Alice glanced from Charley to me, and tapped her forehead gently with her fan, just as Charley snapped his head back from its constrained position. “Clothed,” said she, “but not altogether in his right mind. But we shall never get done if we go on in this way. Come! But before I go any further, Jack, I must ask you to remember that I was not as well acquainted with the Don at this time, as any reader would be who had read your book up to this point. I see that you call him a ‘man of surprises’ (a rather Frenchified phrase, by the way); but please bear in mind that the only surprise he had ever caused me was when he bloomed forth as a violinist. All the other surprises were devoured by this Silent Tomb,” said she, glancing towards Charley. Him, detected in the act of smoothing with his pipe-stem the jagged, interior edges of a blue annulus, she brought to his senses by a sharp fan-tap on his head.
“What is to become of our Monograph if you go on in this way?”
“Monograph? I thought you were on a polygraph, or a pantograph, and was amusing myself till you came back to the subject.”
“Very true. Well, I took my seat in the stern, and he sat opposite me, looking much amused, and very curious to know what my whim was. I think I was a ‘girl of surprises’ when I began. ‘Do you know, Mr. Don,’ said I, ‘are you aware that you are a Fiend in Human Shape?’ He burst out laughing. He obviously thought that I was unusually crazy, even for me. ‘No,’ said he, ‘I can’t say that I ever appeared to myself in that light; but we will suppose that you are right; what then?’ And he settled himself to be amused. I was far from amused, I assure you. I was at my wit’s end, not knowing what to say next, so I began to make holes in the sand (as observed by the lynx-eyed Boneless). Give a dog a bad name and kill him; get the reputation of being a wag—should I say waggess?—and your simplest acts amuse. As I looked down I could see, out of the corner of my eye, his wondering smile. I felt that he mistook my embarrassment for archness, and that my silence was, in his eyes, an artistic rhetorical pause. By the way, to change the subject” (Charley groaned and received a rap), “that’s where we women have the advantage of men. You are the besieging army, we the beleaguered city. We can see any confusion in your ranks, while a panic behind our walls is invisible to you. If you feel confused, you imagine that you look so; and then you do look so. It is different with us. We know—”

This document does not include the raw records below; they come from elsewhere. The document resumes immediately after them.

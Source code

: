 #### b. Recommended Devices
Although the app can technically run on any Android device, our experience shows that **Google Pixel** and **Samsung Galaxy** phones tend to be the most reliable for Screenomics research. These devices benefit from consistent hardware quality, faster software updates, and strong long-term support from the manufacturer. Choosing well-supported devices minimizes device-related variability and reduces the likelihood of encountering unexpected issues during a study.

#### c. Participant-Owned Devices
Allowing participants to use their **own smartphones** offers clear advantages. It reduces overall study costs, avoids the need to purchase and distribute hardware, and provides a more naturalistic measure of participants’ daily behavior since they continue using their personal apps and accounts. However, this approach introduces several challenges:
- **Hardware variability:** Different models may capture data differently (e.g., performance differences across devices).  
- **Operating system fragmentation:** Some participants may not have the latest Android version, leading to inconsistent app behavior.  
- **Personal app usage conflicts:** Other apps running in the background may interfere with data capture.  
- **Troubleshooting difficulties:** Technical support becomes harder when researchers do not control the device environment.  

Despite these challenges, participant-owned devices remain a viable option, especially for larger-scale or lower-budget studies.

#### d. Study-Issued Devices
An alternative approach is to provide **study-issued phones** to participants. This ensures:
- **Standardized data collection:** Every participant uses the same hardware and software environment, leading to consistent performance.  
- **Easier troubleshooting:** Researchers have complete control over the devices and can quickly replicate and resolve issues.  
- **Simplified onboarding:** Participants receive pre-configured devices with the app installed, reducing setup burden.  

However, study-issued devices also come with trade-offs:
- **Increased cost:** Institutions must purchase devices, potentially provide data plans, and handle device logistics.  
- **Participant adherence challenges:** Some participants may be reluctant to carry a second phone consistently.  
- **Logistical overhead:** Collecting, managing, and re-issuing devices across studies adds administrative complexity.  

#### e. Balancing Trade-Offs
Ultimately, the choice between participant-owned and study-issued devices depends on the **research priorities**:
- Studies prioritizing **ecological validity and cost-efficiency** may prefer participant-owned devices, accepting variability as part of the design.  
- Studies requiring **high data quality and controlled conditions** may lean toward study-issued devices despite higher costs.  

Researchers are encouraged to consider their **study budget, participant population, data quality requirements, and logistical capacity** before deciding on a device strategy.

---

Here Charley seized his pipe and began filling it with the most obtrusive vigor. “Conundrum!” said he, claiming attention with uplifted forefinger.
“Well?”
“What is the difference between a woman’s tongue and a perpetual-motion machine? Answer: I give it up!”
As I could never learn to whirl smoke-wreaths, I twirled my thumbs during the interruption of our session that ensued. The bashful and evasive Charley upset every chair in the room, save mine, behind which he was ultimately captured and punished. “Pshaw! Who minds Jack?” said Alice, stooping to right her rocking-chair. “Ugh! How smoky your moustache is!”
“I never heard anything like that while we were engaged.”
“And for a very good reason,” said she, with a toss of her head.